Good News for Chesapeake Menhaden

Amid all the gloom-and-doom reporting, good news often slips by unnoticed. That seems to be the case with menhaden in the Chesapeake Bay.

ASMFC In The News

Excerpt republished from One Angler’s Voyage blog

If you read most of the articles written about Chesapeake Bay menhaden, you’d get the impression that they were in some sort of serious trouble. 

Such skewed public opinion was readily apparent in the comments made by some stakeholders ahead of the December 16 meeting of the Atlantic States Marine Fisheries Commission’s Atlantic Striped Bass Management Board. While the problems facing the striped bass stock are well known—it experienced overfishing for many years prior to 2020, and because of unfavorable environmental conditions, most notably a lack of cold winters and cool, wet springs, has experienced very poor spawning success over the past six years—too many commentors ignored those issues and placed the blame for low striped bass abundance on an imagined shortage of menhaden in the Chesapeake Bay.
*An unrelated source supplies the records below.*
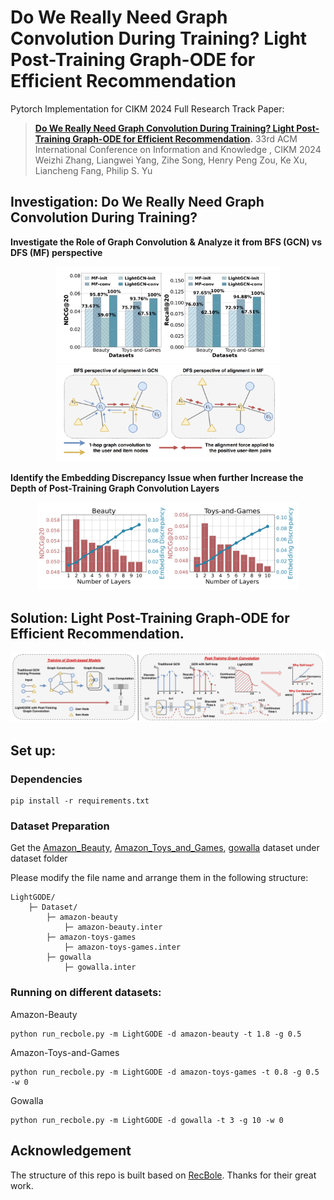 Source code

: # Do We Really Need Graph Convolution During Training? Light Post-Training Graph-ODE for Efficient Recommendation

Pytorch Implementation for CIKM 2024 Full Research Track Paper: 
> **[Do We Really Need Graph Convolution During Training? Light Post-Training Graph-ODE for Efficient Recommendation](https://github.com/DavidZWZ/LightGODE).**
> 33rd ACM International Conference on Information and Knowledge , CIKM 2024 <br>
> Weizhi Zhang, Liangwei Yang, Zihe Song, Henry Peng Zou, Ke Xu, Liancheng Fang, Philip S. Yu <br>

## Investigation: Do We Really Need Graph Convolution During Training?
**Investigate the Role of Graph Convolution & Analyze it from BFS (GCN) vs DFS (MF) perspective**
<p  align="center">
  <img src="Images/Prelim.png" alt="Investigation" width="360">
  <img src="Images/BFS-DFS.png" alt="BFS vs DFS" width="360"/><br>
</p>

**Identify the Embedding Discrepancy Issue when further Increase the Depth of Post-Training Graph Convolution Layers**
<p  align="center">
  <img src="Images/Trade-off.png" alt="ED" width="420"/>
</p>

## Solution: Light Post-Training Graph-ODE for Efficient Recommendation.
![Framework](Images/Framework.png)

## Set up:
### Dependencies
```
pip install -r requirements.txt
```

### Dataset Preparation
Get the [Amazon_Beauty](https://recbole.s3-accelerate.amazonaws.com/ProcessedDatasets/Amazon_ratings/Amazon_Beauty.zip), [Amazon_Toys_and_Games](https://recbole.s3-accelerate.amazonaws.com/ProcessedDatasets/Amazon_ratings/Amazon_Toys_and_Games.zip), [gowalla](https://drive.google.com/file/d/1PuwawxTtrR7xjna9U6kWAQ56L2ja9dYG/view?usp=sharing) dataset under dataset folder

Please modify the file name and arrange them in the following structure:
```
LightGODE/
    ├─ Dataset/
        ├─ amazon-beauty
            ├─ amazon-beauty.inter
        ├─ amazon-toys-games
            ├─ amazon-toys-games.inter
        ├─ gowalla
            ├─ gowalla.inter
```

### Running on different datasets:

Amazon-Beauty
```
python run_recbole.py -m LightGODE -d amazon-beauty -t 1.8 -g 0.5
```

Amazon-Toys-and-Games
```
python run_recbole.py -m LightGODE -d amazon-toys-games -t 0.8 -g 0.5 -w 0
```

Gowalla
```
python run_recbole.py -m LightGODE -d gowalla -t 3 -g 10 -w 0
```

## Acknowledgement
The structure of this repo is built based on [RecBole](https://github.com/RUCAIBox/RecBole). Thanks for their great work.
“[Problems] in the Chesapeake Bay causing lower spawn rates [include]…allowing omega [sic] boats to fish inside the bay.  The bass will still migrate south to there [sic] spawning grounds but when it comes to spawning time they don’t have enough bunker to feed on to nourish their eggs for viable spawning. As your own scientists have pointed out, striped bass are the most sensitive fish to declines in menhaden.  I urge you to consider menhaden reduction harvest as a likely contributing factor in the decline of striped bass.”

“Stop all harvesting of Atlantic menhaden…Now bigger picture. Entire bays being harvested for menhaden no fish will push in and if there’s no food for their offspring why would they breed. [sic] These fish are not dumb they have been around a long time because of their survival skills. STOP the commercial harvest of MENHADEN. It is being used for completely unnecessary products and the ecosystem all up and down the coast.”

Such comments were made regardless of the fact that there is no data supporting the claims that there are insufficient menhaden to support the striped bass population. The health of the menhaden stock is measured by the use of ecological reference points that are tied directly to the needs of the striped bass.